Judicial Watch Challenges Congress’ Claim To Be A Small Business
A conservative non-profit watchdog group is challenging what it views as the fraudulent registration of Congress as a small business in the District of Columbia’s Obamacare health insurance exchange.
Being considered a small business makes it possible for the exchange to give D.C. tax dollars to Congress to help pay for health insurance under Obamacare for members of Congress and their staff.
Judicial Watch announced its action with the District of Columbia Court of Appeals Monday in challenging the D.C. Health Benefit Exchange’s use of local tax dollars in an effort designed to allow more than 12,000 members of Congress, staffers and their dependents to participate in the Small Business Exchange.
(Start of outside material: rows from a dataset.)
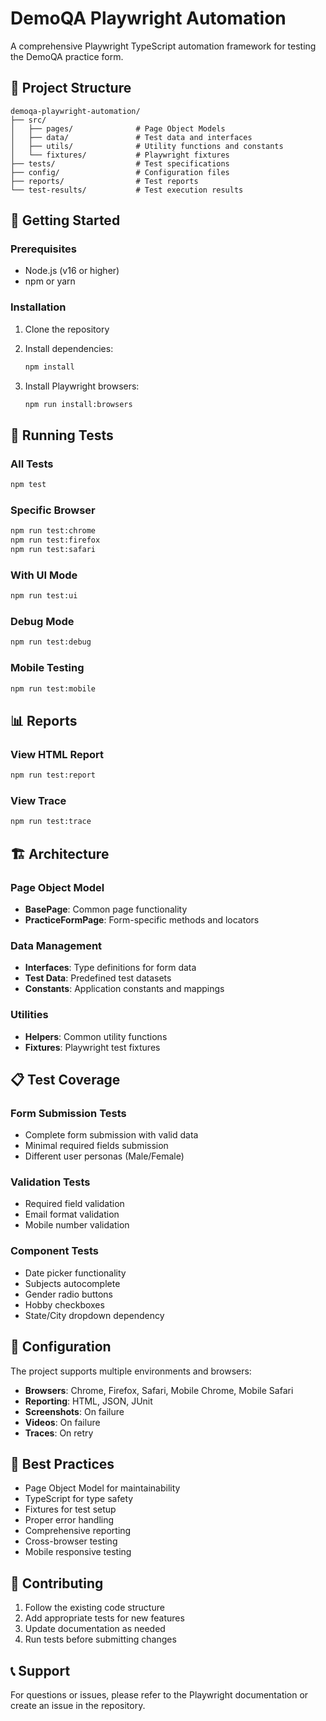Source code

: # DemoQA Playwright Automation

A comprehensive Playwright TypeScript automation framework for testing the DemoQA practice form.

## 📁 Project Structure

```
demoqa-playwright-automation/
├── src/
│   ├── pages/              # Page Object Models
│   ├── data/               # Test data and interfaces
│   ├── utils/              # Utility functions and constants
│   └── fixtures/           # Playwright fixtures
├── tests/                  # Test specifications
├── config/                 # Configuration files
├── reports/                # Test reports
└── test-results/           # Test execution results
```

## 🚀 Getting Started

### Prerequisites
- Node.js (v16 or higher)
- npm or yarn

### Installation

1. Clone the repository
2. Install dependencies:
   ```bash
   npm install
   ```

3. Install Playwright browsers:
   ```bash
   npm run install:browsers
   ```

## 🧪 Running Tests

### All Tests
```bash
npm test
```

### Specific Browser
```bash
npm run test:chrome
npm run test:firefox
npm run test:safari
```

### With UI Mode
```bash
npm run test:ui
```

### Debug Mode
```bash
npm run test:debug
```

### Mobile Testing
```bash
npm run test:mobile
```

## 📊 Reports

### View HTML Report
```bash
npm run test:report
```

### View Trace
```bash
npm run test:trace
```

## 🏗️ Architecture

### Page Object Model
- **BasePage**: Common page functionality
- **PracticeFormPage**: Form-specific methods and locators

### Data Management
- **Interfaces**: Type definitions for form data
- **Test Data**: Predefined test datasets
- **Constants**: Application constants and mappings

### Utilities
- **Helpers**: Common utility functions
- **Fixtures**: Playwright test fixtures

## 📋 Test Coverage

### Form Submission Tests
- Complete form submission with valid data
- Minimal required fields submission
- Different user personas (Male/Female)

### Validation Tests
- Required field validation
- Email format validation
- Mobile number validation

### Component Tests
- Date picker functionality
- Subjects autocomplete
- Gender radio buttons
- Hobby checkboxes
- State/City dropdown dependency

## 🔧 Configuration

The project supports multiple environments and browsers:
- **Browsers**: Chrome, Firefox, Safari, Mobile Chrome, Mobile Safari
- **Reporting**: HTML, JSON, JUnit
- **Screenshots**: On failure
- **Videos**: On failure
- **Traces**: On retry

## 🎯 Best Practices

- Page Object Model for maintainability
- TypeScript for type safety
- Fixtures for test setup
- Proper error handling
- Comprehensive reporting
- Cross-browser testing
- Mobile responsive testing

## 📝 Contributing

1. Follow the existing code structure
2. Add appropriate tests for new features
3. Update documentation as needed
4. Run tests before submitting changes

## 📞 Support

For questions or issues, please refer to the Playwright documentation or create an issue in the repository.
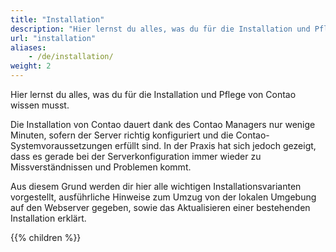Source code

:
 ```yaml
---
title: "Installation"
description: "Hier lernst du alles, was du für die Installation und Pflege von Contao wissen musst."
url: "installation"
aliases:
    - /de/installation/
weight: 2
---
```


Hier lernst du alles, was du für die Installation und Pflege von Contao wissen musst.

Die Installation von Contao dauert dank des Contao Managers nur wenige Minuten, sofern der Server richtig konfiguriert 
und die Contao-Systemvoraussetzungen erfüllt sind. In der Praxis hat sich jedoch gezeigt, dass es gerade bei der 
Serverkonfiguration immer wieder zu Missverständnissen und Problemen kommt.

Aus diesem Grund werden dir hier alle wichtigen Installationsvarianten vorgestellt, ausführliche Hinweise zum Umzug von 
der lokalen Umgebung auf den Webserver gegeben, sowie das Aktualisieren einer bestehenden Installation erklärt.

{{% children %}}
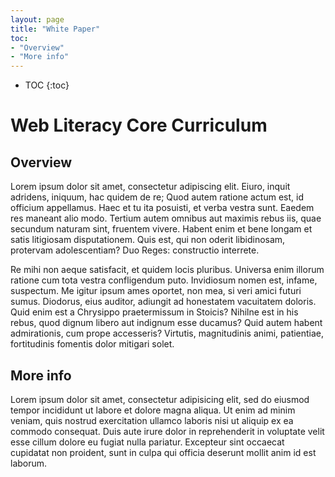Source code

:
 ```yaml
---
layout: page
title: "White Paper"
toc:
- "Overview"
- "More info"
---
```


* TOC
{:toc}

# Web Literacy Core Curriculum


## Overview

Lorem ipsum dolor sit amet, consectetur adipiscing elit. Eiuro, inquit adridens, iniquum, hac quidem de re; Quod autem ratione actum est, id officium appellamus. Haec et tu ita posuisti, et verba vestra sunt. Eaedem res maneant alio modo. Tertium autem omnibus aut maximis rebus iis, quae secundum naturam sint, fruentem vivere. Habent enim et bene longam et satis litigiosam disputationem. Quis est, qui non oderit libidinosam, protervam adolescentiam? Duo Reges: constructio interrete.

Re mihi non aeque satisfacit, et quidem locis pluribus. Universa enim illorum ratione cum tota vestra confligendum puto. Invidiosum nomen est, infame, suspectum. Me igitur ipsum ames oportet, non mea, si veri amici futuri sumus. Diodorus, eius auditor, adiungit ad honestatem vacuitatem doloris. Quid enim est a Chrysippo praetermissum in Stoicis? Nihilne est in his rebus, quod dignum libero aut indignum esse ducamus? Quid autem habent admirationis, cum prope accesseris? Virtutis, magnitudinis animi, patientiae, fortitudinis fomentis dolor mitigari solet.

## More info

Lorem ipsum dolor sit amet, consectetur adipisicing elit, sed do eiusmod tempor incididunt ut labore et dolore magna aliqua. Ut enim ad minim veniam, quis nostrud exercitation ullamco laboris nisi ut aliquip ex ea commodo consequat. Duis aute irure dolor in reprehenderit in voluptate velit esse cillum dolore eu fugiat nulla pariatur. Excepteur sint occaecat cupidatat non proident, sunt in culpa qui officia deserunt mollit anim id est laborum.
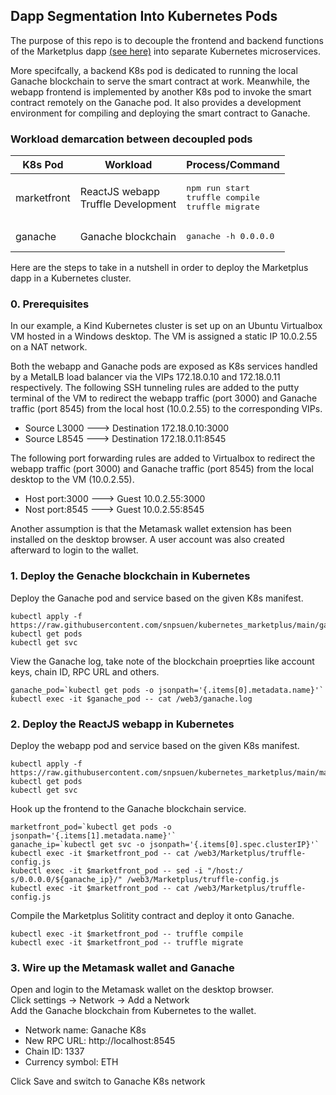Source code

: ## Dapp Segmentation Into Kubernetes Pods
The purpose of this repo is to decouple the frontend and backend functions of the Marketplus dapp [(see here)](https://github.com/snpsuen/Marketplus) into separate Kubernetes microservices. 

More specifcally, a backend K8s pod is dedicated to running the local Ganache blockchain to serve the smart contract at work. Meanwhile, the webapp frontend is implemented by another K8s pod to invoke the smart contract remotely on the Ganache pod. It also provides a development environment for compiling and deploying the smart contract to Ganache.

### Workload demarcation between decoupled pods
<table>
	<thead>
		<tr>
			<th scope="col">K8s Pod</th>
			<th scope="col">Workload</th>
			<th scope="col">Process/Command</th>
		</tr>
	</thead>
	<tbody>
		<tr>
			<td>marketfront</td>
			<td aligh="left">ReactJS webapp <br> Truffle Development</td>
			<td aligh="left">
			<pre>npm run start<br>truffle compile<br>truffle migrate</pre>
			</td>
		</tr>
		<tr>
			<td>ganache</td>
			<td aligh="left">Ganache blockchain</td>
			<td aligh="left"><pre>ganache -h 0.0.0.0</pre></td>
		</tr>
	</tbody>
</table>

Here are the steps to take in a nutshell in order to deploy the Marketplus dapp in a Kubernetes cluster.

### 0. Prerequisites

In our example, a Kind Kubernetes cluster is set up on an Ubuntu Virtualbox VM hosted in a Windows desktop. The VM is assigned a static IP 10.0.2.55 on a NAT network.

Both the webapp and Ganache pods are exposed as K8s services handled by a MetalLB load balancer via the VIPs 172.18.0.10 and 172.18.0.11 respectively. The following SSH tunneling rules are added to the putty terminal of the VM to redirect the webapp traffic (port 3000) and Ganache traffic (port 8545) from the local host (10.0.2.55) to the corresponding VIPs.
* Source L3000 ---> Destination 172.18.0.10:3000
* Source L8545 ---> Destination 172.18.0.11:8545

The following port forwarding rules are added to Virtualbox to redirect the webapp traffic (port 3000) and Ganache traffic (port 8545) from the local desktop to the VM (10.0.2.55).
* Host port:3000 ---> Guest 10.0.2.55:3000
* Nost port:8545 ---> Guest 10.0.2.55:8545

Another assumption is that the Metamask wallet extension has been installed on the desktop browser. A user account was also created afterward to login to the wallet.

### 1. Deploy the Genache blockchain in Kubernetes

Deploy the Ganache pod and service based on the given K8s manifest.
```
kubectl apply -f https://raw.githubusercontent.com/snpsuen/kubernetes_marketplus/main/ganache_deploy_service.yaml
kubectl get pods
kubectl get svc
```
View the Ganache log, take note of the blockchain proeprties like account keys, chain ID, RPC URL and others.
```
ganache_pod=`kubectl get pods -o jsonpath='{.items[0].metadata.name}'`
kubectl exec -it $ganache_pod -- cat /web3/ganache.log
```
### 2. Deploy the ReactJS webapp in Kubernetes

Deploy the webapp pod and service based on the given K8s manifest.
```
kubectl apply -f https://raw.githubusercontent.com/snpsuen/kubernetes_marketplus/main/marketfront_deploy_service.yaml
kubectl get pods
kubectl get svc
```
Hook up the frontend to the Ganache blockchain service.
```
marketfront_pod=`kubectl get pods -o jsonpath='{.items[1].metadata.name}'`
ganache_ip=`kubectl get svc -o jsonpath='{.items[0].spec.clusterIP}'`
kubectl exec -it $marketfront_pod -- cat /web3/Marketplus/truffle-config.js
kubectl exec -it $marketfront_pod -- sed -i "/host:/ s/0.0.0.0/${ganache_ip}/" /web3/Marketplus/truffle-config.js
kubectl exec -it $marketfront_pod -- cat /web3/Marketplus/truffle-config.js
```
Compile the Marketplus Solitity contract and deploy it onto Ganache.
```
kubectl exec -it $marketfront_pod -- truffle compile
kubectl exec -it $marketfront_pod -- truffle migrate
```
### 3. Wire up the Metamask wallet and Ganache

Open and login to the Metamask wallet on the desktop browser. <br>
Click settings -> Network -> Add a Network <br>
Add the Ganache blockchain from Kubernetes to the wallet.
* Network name: Ganache K8s
* New RPC URL: http://localhost:8545
* Chain ID: 1337
* Currency symbol: ETH

Click Save and switch to Ganache K8s network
That figure represents approximately 86 percent of the 14,289 people enrolled in the district’s Small Business Exchange between Oct. 1 2013 and Sept. 9, 2014, according to Judicial Watch.
“It is an abuse of district taxpayers to use D.C. funds to subsidize illegal health insurance for Congress,” said Judicial Watch President Tom Fitton. “It is unlawful and unethical for district officials to use local dollars to participate in Congress’s Obamacare fraud.”
The lawsuit “seeks to prevent at least $77 million in District funds from being used to help Congress violate the restrictions imposed on it by the Obamacare law,” a Judicial Watch statement said.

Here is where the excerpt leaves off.